• EXERCISE AIM:
Write out each line from the data below that includes the word "Explorer".

======== EXERCISE INPUT ========

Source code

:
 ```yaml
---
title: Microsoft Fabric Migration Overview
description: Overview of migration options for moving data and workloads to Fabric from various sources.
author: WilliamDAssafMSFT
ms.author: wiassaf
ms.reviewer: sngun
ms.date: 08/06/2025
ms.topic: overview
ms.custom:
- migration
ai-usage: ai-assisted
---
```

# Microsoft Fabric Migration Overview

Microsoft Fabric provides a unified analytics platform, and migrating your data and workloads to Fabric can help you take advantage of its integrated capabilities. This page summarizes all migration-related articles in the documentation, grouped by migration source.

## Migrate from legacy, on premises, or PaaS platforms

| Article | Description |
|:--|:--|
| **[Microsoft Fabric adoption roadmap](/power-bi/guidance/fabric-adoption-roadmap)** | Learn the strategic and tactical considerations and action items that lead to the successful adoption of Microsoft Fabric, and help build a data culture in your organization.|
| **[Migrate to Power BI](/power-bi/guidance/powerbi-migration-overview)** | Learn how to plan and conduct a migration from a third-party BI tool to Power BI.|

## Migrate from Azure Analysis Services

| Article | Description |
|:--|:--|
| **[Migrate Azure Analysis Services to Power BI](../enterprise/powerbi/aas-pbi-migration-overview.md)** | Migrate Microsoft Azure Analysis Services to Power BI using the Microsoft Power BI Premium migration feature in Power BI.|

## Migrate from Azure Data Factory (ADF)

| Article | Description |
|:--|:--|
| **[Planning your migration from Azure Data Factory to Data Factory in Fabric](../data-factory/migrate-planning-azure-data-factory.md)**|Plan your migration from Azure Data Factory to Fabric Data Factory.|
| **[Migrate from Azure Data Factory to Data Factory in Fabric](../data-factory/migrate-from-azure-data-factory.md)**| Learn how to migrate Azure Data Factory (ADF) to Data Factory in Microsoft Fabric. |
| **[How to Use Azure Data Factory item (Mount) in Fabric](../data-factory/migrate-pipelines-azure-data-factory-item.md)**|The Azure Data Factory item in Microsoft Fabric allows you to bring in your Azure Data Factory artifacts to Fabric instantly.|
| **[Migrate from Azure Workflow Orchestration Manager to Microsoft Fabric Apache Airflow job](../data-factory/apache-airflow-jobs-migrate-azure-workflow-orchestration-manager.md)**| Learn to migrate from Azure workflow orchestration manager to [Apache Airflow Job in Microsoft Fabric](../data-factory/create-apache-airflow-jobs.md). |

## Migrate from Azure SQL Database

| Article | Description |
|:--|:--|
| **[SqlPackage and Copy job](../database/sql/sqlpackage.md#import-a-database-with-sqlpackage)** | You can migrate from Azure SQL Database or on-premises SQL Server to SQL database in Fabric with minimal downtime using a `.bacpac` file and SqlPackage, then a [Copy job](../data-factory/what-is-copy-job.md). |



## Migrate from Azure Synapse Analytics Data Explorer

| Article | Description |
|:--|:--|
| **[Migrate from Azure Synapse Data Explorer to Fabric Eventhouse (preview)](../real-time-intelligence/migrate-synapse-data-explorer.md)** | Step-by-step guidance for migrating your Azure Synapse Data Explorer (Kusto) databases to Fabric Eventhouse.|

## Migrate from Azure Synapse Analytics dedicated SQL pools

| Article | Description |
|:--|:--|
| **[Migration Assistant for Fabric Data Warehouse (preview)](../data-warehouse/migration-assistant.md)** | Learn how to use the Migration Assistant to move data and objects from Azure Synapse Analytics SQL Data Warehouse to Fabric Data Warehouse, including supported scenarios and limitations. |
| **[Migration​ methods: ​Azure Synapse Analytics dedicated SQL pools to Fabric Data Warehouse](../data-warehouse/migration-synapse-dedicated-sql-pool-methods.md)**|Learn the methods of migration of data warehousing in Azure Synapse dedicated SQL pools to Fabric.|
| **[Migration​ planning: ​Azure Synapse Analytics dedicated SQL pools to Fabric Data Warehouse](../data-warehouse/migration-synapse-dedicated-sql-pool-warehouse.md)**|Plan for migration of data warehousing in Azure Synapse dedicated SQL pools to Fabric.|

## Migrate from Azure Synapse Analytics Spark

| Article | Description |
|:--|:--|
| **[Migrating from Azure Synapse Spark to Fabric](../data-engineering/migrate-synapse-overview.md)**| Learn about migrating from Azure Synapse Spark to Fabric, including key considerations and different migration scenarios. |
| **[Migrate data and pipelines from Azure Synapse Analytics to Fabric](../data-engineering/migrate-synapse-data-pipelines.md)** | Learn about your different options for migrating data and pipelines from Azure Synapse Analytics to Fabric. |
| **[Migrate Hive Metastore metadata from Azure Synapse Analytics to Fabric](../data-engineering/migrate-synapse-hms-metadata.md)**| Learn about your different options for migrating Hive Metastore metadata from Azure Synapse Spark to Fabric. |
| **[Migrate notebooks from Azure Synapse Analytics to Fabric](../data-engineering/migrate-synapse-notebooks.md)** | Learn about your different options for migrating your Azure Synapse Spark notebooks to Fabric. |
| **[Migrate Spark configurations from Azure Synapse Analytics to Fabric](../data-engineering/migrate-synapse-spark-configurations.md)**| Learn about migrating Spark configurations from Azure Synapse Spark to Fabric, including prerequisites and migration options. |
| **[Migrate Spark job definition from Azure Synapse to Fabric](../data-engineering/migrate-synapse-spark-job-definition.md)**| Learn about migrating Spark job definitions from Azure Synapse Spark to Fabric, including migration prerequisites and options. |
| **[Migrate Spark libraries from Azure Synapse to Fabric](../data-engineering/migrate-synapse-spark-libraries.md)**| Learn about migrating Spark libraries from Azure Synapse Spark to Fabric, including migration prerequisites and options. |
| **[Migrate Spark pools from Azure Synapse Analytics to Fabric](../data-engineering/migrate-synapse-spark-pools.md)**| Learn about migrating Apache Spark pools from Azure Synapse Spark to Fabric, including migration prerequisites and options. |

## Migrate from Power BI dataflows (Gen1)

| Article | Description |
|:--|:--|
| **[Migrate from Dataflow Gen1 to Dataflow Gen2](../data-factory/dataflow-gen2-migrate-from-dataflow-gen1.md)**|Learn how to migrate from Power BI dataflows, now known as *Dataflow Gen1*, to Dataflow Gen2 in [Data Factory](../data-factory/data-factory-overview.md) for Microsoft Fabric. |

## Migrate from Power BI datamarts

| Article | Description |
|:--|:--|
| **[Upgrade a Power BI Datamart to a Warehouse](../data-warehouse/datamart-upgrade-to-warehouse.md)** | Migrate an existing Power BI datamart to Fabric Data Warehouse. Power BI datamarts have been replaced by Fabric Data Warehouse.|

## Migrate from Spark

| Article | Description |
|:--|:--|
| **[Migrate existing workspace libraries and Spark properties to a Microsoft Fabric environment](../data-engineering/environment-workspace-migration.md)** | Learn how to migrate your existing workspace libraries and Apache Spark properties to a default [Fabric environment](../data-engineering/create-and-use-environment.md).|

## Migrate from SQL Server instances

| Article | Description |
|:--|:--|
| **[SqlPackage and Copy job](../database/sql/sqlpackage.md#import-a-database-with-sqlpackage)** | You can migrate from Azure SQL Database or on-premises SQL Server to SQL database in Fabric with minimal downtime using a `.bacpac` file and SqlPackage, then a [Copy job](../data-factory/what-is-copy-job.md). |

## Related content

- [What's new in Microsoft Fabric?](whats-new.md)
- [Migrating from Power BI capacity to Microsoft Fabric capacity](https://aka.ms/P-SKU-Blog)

========

• EXERCISE SOLUTION:
## Migrate from Azure Synapse Analytics Data Explorer
| **[Migrate from Azure Synapse Data Explorer to Fabric Eventhouse (preview)](../real-time-intelligence/migrate-synapse-data-explorer.md)** | Step-by-step guidance for migrating your Azure Synapse Data Explorer (Kusto) databases to Fabric Eventhouse.|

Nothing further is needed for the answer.